[Dataset entries]

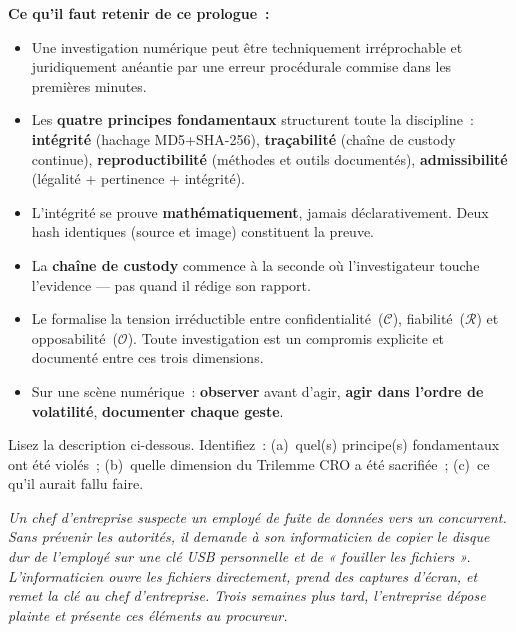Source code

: \begin{boxresume}
\textbf{Ce qu'il faut retenir de ce prologue~:}

\begin{itemize}
    \item Une investigation numérique peut être techniquement irréprochable
          et juridiquement anéantie par une erreur procédurale commise dans
          les premières minutes.

    \item Les \textbf{quatre principes fondamentaux} structurent toute la
          discipline~: \textbf{intégrité} (hachage MD5+SHA-256),
          \textbf{traçabilité} (chaîne de custody continue),
          \textbf{reproductibilité} (méthodes et outils documentés),
          \textbf{admissibilité} (légalité + pertinence + intégrité).

    \item L'intégrité se prouve \textbf{mathématiquement}, jamais
          déclarativement. Deux hash identiques (source et image) constituent
          la preuve.

    \item La \textbf{chaîne de custody} commence à la seconde où
          l'investigateur touche l'evidence --- pas quand il rédige son rapport.

    \item Le  formalise la tension irréductible entre
          confidentialité~($\mathcal{C}$), fiabilité~($\mathcal{R}$)
          et opposabilité~($\mathcal{O}$). Toute investigation est un
          compromis explicite et documenté entre ces trois dimensions.

    \item Sur une scène numérique~: \textbf{observer} avant d'agir,
          \textbf{agir dans l'ordre de volatilité}, \textbf{documenter
          chaque geste}.
\end{itemize}
\end{boxresume}

\bigskip

\begin{boxexo}[title={\ding{45}\quad Exercice P.1 --- Diagnostic d'une violation \niveaubase}]
Lisez la description ci-dessous. Identifiez~: (a)~quel(s) principe(s)
fondamentaux ont été violés~; (b)~quelle dimension du Trilemme CRO a été
sacrifiée~; (c)~ce qu'il aurait fallu faire.

\medskip
\textit{Un chef d'entreprise suspecte un employé de fuite de données
vers un concurrent. Sans prévenir les autorités, il demande à son
informaticien de copier le disque dur de l'employé sur une clé USB
personnelle et de « fouiller les fichiers ». L'informaticien ouvre
les fichiers directement, prend des captures d'écran, et remet la
clé au chef d'entreprise. Trois semaines plus tard, l'entreprise
dépose plainte et présente ces éléments au procureur.}
\end{boxexo}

## Exercise prompt
Based on the entries above, please count how many lines contain the string "textbf", and reply with the figure only.

## Written solution
10